**What you need to do:**
Work out how many lines of the listing below hold the word "webp", and give that number only.

**Information shown:**
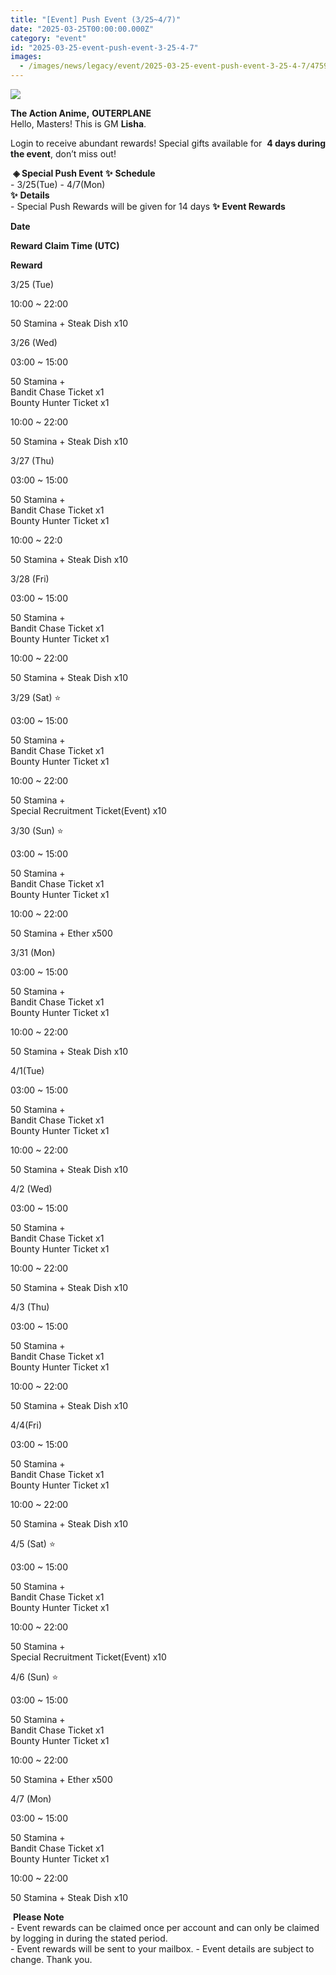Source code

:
```yaml
---
title: "[Event] Push Event (3/25~4/7)"
date: "2025-03-25T00:00:00.000Z"
category: "event"
id: "2025-03-25-event-push-event-3-25-4-7"
images:
  - /images/news/legacy/event/2025-03-25-event-push-event-3-25-4-7/4759c200b4a94ca4a56a76260f0d31bb.webp
---
```


![](/images/news/legacy/event/2025-03-25-event-push-event-3-25-4-7/4759c200b4a94ca4a56a76260f0d31bb.webp)  
  

**The Action Anime,** **OUTERPLANE**          
Hello, Masters! This is GM **Lisha**.  
  
Login to receive abundant rewards! Special gifts available for  **4 days during the event**, don’t miss out!  
  
 **◈ Special Push Event** **✨** **Schedule**      
\- 3/25(Tue) - 4/7(Mon)  
**✨** **Details**     
\- Special Push Rewards will be given for 14 days **✨** **Event Rewards** 

**Date**

**Reward Claim Time (UTC)**

**Reward**

3/25 (Tue)

10:00 ~ 22:00  

50 Stamina + Steak Dish x10  

3/26 (Wed)

03:00 ~ 15:00  

50 Stamina +  
Bandit Chase Ticket x1  
Bounty Hunter Ticket x1

10:00 ~ 22:00

50 Stamina + Steak Dish x10  

3/27 (Thu) 

03:00 ~ 15:00

50 Stamina +  
Bandit Chase Ticket x1  
Bounty Hunter Ticket x1

10:00 ~ 22:0

50 Stamina + Steak Dish x10  

3/28 (Fri)

03:00 ~ 15:00

50 Stamina +  
Bandit Chase Ticket x1  
Bounty Hunter Ticket x1

10:00 ~ 22:00

50 Stamina + Steak Dish x10  

3/29 (Sat) ⭐

03:00 ~ 15:00

50 Stamina +  
Bandit Chase Ticket x1  
Bounty Hunter Ticket x1

10:00 ~ 22:00

50 Stamina +   
Special Recruitment Ticket(Event) x10  

3/30 (Sun) ⭐

03:00 ~ 15:00

50 Stamina +  
Bandit Chase Ticket x1  
Bounty Hunter Ticket x1

10:00 ~ 22:00

50 Stamina + Ether x500  

3/31 (Mon)

03:00 ~ 15:00

50 Stamina +  
Bandit Chase Ticket x1  
Bounty Hunter Ticket x1

10:00 ~ 22:00

50 Stamina + Steak Dish x10  

4/1(Tue)

03:00 ~ 15:00

50 Stamina +  
Bandit Chase Ticket x1  
Bounty Hunter Ticket x1

10:00 ~ 22:00

50 Stamina + Steak Dish x10  

4/2 (Wed)

03:00 ~ 15:00

50 Stamina +  
Bandit Chase Ticket x1  
Bounty Hunter Ticket x1

10:00 ~ 22:00

50 Stamina + Steak Dish x10  

4/3 (Thu)

03:00 ~ 15:00

50 Stamina +  
Bandit Chase Ticket x1  
Bounty Hunter Ticket x1

10:00 ~ 22:00

50 Stamina + Steak Dish x10  

4/4(Fri)

03:00 ~ 15:00

50 Stamina +  
Bandit Chase Ticket x1  
Bounty Hunter Ticket x1

10:00 ~ 22:00

50 Stamina + Steak Dish x10  

4/5 (Sat) ⭐

03:00 ~ 15:00

50 Stamina +  
Bandit Chase Ticket x1  
Bounty Hunter Ticket x1

10:00 ~ 22:00

50 Stamina +   
Special Recruitment Ticket(Event) x10  

4/6 (Sun) ⭐

03:00 ~ 15:00

50 Stamina +  
Bandit Chase Ticket x1  
Bounty Hunter Ticket x1

10:00 ~ 22:00

50 Stamina + Ether x500  

4/7 (Mon)

03:00 ~ 15:00

50 Stamina +  
Bandit Chase Ticket x1  
Bounty Hunter Ticket x1

10:00 ~ 22:00

50 Stamina + Steak Dish x10  

 **Please Note**  
\- Event rewards can be claimed once per account and can only be claimed by logging in during the stated period.  
\- Event rewards will be sent to your mailbox. - Event details are subject to change. Thank you.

**Result of this exercise:**
2